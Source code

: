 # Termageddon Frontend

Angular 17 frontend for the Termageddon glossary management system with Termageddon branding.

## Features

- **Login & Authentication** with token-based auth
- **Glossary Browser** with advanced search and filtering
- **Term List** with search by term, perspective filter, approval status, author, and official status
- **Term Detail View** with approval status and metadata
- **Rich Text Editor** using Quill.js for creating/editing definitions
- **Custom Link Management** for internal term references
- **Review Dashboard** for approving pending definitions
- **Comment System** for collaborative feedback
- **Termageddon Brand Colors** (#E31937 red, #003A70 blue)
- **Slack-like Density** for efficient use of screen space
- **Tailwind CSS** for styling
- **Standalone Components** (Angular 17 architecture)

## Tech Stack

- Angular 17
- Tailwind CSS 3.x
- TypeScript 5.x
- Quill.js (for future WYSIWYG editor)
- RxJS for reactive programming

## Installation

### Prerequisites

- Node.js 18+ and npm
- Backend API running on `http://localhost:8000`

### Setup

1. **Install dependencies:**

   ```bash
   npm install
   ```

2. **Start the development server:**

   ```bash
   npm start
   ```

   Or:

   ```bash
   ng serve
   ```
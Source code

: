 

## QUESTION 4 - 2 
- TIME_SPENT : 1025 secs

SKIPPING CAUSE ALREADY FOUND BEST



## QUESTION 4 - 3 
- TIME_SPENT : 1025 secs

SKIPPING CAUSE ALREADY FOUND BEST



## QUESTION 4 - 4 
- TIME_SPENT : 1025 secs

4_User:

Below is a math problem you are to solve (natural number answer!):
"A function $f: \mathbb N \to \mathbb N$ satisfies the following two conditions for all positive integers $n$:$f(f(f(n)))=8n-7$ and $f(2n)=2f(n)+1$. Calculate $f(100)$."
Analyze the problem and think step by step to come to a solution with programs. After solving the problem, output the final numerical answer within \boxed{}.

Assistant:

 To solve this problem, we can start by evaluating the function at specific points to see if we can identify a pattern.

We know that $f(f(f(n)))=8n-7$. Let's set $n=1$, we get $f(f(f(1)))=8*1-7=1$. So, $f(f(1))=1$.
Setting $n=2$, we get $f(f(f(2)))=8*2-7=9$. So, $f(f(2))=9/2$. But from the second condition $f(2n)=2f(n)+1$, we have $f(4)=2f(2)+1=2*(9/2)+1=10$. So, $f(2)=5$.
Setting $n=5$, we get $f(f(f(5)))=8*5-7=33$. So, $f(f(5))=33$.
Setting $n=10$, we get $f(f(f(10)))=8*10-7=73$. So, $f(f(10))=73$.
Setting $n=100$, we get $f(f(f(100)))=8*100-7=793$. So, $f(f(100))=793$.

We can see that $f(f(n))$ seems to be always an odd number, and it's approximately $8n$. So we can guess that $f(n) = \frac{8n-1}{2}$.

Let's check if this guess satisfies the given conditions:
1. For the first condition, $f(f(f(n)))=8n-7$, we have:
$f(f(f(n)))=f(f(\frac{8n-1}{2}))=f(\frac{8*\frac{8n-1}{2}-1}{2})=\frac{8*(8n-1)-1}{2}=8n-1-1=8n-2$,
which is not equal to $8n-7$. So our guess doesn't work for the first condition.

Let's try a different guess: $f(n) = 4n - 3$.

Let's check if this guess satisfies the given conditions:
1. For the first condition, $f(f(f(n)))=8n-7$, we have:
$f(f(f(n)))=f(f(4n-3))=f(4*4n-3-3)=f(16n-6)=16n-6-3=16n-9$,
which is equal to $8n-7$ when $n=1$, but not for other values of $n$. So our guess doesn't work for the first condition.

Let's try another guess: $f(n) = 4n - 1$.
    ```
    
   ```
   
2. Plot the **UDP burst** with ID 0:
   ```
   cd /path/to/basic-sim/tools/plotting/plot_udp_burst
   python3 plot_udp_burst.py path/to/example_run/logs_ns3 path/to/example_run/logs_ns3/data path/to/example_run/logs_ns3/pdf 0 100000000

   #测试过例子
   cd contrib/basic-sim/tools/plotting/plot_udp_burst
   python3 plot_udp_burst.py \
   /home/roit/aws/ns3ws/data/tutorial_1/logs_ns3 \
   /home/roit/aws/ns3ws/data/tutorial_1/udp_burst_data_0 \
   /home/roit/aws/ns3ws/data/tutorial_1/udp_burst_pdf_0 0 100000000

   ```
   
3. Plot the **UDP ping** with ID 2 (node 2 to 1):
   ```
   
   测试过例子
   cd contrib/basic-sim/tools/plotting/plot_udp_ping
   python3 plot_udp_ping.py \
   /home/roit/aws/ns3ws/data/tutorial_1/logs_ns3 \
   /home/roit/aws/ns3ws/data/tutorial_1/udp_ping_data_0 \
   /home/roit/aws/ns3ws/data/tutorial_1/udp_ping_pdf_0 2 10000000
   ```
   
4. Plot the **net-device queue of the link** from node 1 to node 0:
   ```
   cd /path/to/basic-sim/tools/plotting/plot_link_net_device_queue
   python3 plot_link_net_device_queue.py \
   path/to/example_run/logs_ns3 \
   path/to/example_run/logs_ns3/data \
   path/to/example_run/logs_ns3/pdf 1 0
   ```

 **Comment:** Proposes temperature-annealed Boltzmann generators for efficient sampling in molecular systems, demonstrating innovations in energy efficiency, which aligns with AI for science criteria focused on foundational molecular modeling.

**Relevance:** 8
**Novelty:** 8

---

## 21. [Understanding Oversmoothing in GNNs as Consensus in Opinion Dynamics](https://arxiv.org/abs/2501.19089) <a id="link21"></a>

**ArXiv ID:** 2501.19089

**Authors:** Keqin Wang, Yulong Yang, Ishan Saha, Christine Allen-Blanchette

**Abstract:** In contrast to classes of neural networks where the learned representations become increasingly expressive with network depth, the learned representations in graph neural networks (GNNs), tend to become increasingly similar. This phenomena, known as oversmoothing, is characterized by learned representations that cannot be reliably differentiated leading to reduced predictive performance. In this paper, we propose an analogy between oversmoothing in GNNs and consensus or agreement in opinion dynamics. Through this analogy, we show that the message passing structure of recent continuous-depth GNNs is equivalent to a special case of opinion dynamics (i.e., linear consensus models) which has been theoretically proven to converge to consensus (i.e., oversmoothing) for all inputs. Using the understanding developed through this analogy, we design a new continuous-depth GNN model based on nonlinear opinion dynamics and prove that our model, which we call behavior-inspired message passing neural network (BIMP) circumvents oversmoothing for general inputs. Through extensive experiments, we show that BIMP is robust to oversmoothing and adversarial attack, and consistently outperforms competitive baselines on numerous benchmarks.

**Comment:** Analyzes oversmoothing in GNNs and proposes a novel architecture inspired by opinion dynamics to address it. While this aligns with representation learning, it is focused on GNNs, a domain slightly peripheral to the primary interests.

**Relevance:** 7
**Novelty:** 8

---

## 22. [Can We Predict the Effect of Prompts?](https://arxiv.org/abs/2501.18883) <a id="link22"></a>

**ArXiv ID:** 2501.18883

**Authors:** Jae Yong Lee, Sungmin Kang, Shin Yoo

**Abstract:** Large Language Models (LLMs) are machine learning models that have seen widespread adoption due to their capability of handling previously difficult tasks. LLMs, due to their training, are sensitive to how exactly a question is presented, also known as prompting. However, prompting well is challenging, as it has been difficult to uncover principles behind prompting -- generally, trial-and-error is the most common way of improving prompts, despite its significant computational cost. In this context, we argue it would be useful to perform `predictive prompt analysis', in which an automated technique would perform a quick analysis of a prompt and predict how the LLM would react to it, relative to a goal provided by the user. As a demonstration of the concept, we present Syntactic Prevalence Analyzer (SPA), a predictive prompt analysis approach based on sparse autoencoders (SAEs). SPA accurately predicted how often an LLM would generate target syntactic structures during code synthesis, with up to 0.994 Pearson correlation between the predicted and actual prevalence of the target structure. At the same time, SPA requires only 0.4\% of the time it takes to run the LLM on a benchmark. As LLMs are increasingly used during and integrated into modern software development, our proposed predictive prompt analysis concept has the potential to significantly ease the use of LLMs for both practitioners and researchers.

## Brief
Write out every line of the preceding listing that contains "https".

## Task answer
## 21. [Understanding Oversmoothing in GNNs as Consensus in Opinion Dynamics](https://arxiv.org/abs/2501.19089) <a id="link21"></a>
## 22. [Can We Predict the Effect of Prompts?](https://arxiv.org/abs/2501.18883) <a id="link22"></a>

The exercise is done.